In the wake of her untimely death, I find myself reflecting on these prophetic words of Rachel Held Evans: “The folks you’re shutting out of church today will be leading it tomorrow. That’s how the spirit works. The future’s in the margins.” I admire the deep truth and the encouraging hope of this statement. The writer of Mark’s gospel might also argue that the church has always existed in the margins, even at the beginning. Levi and the other tax collectors are no more welcome in the first-century fellowship hall than those the church often excludes today. Realizing that Levi and his friends are welcome at a table with the Son of God is surprising. Knowing that Jesus is actually invited to their table is even more radical.
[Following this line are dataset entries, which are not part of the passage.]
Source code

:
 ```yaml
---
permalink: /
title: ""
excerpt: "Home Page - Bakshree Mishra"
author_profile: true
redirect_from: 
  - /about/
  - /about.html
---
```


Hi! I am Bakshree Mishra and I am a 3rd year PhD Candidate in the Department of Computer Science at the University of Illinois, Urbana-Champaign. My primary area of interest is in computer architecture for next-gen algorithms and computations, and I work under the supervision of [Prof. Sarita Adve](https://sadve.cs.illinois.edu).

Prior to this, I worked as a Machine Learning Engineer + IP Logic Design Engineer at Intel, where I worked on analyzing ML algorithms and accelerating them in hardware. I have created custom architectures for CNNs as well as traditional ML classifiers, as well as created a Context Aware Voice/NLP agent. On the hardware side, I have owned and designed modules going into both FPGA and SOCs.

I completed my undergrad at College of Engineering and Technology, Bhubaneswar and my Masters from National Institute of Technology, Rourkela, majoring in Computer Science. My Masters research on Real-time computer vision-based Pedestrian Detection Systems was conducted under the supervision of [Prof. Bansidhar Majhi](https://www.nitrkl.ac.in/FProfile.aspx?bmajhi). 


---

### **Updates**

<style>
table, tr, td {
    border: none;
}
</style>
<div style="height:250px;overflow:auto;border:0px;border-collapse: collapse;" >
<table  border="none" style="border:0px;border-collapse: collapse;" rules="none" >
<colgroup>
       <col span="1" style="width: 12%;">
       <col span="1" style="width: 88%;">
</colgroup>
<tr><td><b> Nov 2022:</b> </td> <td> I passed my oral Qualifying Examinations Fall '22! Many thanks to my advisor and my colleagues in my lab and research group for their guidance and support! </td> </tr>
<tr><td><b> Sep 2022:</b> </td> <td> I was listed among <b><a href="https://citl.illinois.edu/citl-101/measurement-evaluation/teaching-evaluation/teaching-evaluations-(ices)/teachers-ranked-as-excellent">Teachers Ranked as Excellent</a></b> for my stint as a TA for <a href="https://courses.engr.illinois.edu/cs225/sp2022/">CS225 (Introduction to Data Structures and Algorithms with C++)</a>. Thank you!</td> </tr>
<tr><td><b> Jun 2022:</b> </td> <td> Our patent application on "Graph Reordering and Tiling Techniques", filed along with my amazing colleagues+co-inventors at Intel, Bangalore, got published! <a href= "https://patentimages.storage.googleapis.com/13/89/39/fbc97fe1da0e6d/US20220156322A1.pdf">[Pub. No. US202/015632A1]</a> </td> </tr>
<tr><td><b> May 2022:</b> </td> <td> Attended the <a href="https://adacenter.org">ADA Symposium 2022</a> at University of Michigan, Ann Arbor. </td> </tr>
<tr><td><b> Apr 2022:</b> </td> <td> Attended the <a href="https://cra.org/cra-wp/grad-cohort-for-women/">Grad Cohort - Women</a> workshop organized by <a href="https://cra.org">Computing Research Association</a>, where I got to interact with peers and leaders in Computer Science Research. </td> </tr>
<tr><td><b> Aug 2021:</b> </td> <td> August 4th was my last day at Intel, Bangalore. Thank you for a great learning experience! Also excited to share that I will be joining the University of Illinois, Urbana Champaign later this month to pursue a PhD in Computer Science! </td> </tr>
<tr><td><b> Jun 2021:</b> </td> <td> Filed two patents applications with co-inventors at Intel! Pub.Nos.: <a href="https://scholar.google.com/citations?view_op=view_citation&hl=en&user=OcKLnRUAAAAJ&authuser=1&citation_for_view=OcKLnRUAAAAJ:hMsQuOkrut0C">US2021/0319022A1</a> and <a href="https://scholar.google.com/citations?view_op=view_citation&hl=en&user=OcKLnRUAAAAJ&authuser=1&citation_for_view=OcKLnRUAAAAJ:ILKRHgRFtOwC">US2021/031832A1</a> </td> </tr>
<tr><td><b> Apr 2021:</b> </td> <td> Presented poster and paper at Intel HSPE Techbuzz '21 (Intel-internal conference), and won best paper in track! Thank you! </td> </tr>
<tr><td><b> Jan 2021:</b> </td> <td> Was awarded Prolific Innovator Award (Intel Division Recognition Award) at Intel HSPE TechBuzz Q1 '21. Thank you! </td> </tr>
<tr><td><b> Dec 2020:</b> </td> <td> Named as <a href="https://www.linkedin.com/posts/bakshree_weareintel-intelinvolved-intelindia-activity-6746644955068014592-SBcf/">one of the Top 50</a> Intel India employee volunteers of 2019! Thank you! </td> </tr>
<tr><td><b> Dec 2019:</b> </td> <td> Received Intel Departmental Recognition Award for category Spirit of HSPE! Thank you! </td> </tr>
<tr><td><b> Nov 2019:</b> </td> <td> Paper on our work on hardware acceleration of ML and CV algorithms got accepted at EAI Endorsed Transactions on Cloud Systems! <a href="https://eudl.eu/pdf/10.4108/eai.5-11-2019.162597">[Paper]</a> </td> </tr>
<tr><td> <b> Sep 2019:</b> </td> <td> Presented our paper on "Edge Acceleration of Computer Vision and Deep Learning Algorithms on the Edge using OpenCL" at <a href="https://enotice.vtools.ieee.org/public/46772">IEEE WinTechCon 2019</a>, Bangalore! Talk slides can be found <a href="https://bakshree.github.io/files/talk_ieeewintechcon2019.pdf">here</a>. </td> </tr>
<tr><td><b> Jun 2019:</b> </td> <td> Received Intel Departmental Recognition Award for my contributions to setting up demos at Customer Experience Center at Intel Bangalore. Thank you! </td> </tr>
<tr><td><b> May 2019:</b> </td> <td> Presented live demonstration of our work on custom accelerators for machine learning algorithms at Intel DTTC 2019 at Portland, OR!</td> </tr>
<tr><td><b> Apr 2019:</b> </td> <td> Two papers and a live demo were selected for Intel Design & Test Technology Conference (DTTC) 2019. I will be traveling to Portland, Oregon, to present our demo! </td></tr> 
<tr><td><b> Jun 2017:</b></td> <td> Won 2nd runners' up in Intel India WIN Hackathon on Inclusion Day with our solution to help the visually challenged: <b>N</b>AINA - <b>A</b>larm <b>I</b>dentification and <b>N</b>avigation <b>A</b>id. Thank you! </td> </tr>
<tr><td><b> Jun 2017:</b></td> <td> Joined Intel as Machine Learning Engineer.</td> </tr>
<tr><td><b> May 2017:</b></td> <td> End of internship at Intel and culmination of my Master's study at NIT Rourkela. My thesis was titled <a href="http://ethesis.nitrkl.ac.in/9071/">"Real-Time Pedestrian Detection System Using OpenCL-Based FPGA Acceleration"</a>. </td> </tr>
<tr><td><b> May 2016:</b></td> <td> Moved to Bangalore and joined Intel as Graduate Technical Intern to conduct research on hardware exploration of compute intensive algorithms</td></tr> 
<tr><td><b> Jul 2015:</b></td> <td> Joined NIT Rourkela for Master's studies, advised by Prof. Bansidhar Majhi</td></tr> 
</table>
In a 2018 interview, Evans continued this conversation about “the poor, the marginalized, the lonely, the left out.” She had written extensively about the church’s need to extend the sacraments to the marginalized, but recognizing that “the spirit is so active in those margins” led her to an even more profound truth: “I need to be in the margins having them serve me communion.” When we are open to explore that possibility, we discover that the church receives more gifts from the margins than the number of gifts we have to offer.
Mainstream Christianity may lose sight of this revolutionary picture of God’s table, but Jesus never did. Clearly Jesus saw something in Levi, and in fishermen, and in women, and in so many other unlikely leaders that he knew was necessary for the future of the church. God, give us the vision and courage to open our minds and hearts to do the same.
Jen Hatmaker, “Loving, Leaving, and Finding the Church with Rachel Held Evans,” For the Love of Exploring our Faith: Episode 6, Podcast audio, 2018, http://jenhatmaker.com/episode-06-rachel-held-evans.htm.
What keeps me from stepping into the margins and sharing Christ’s table?
Lord, teach us why you are leading us to draw wider circles. Amen.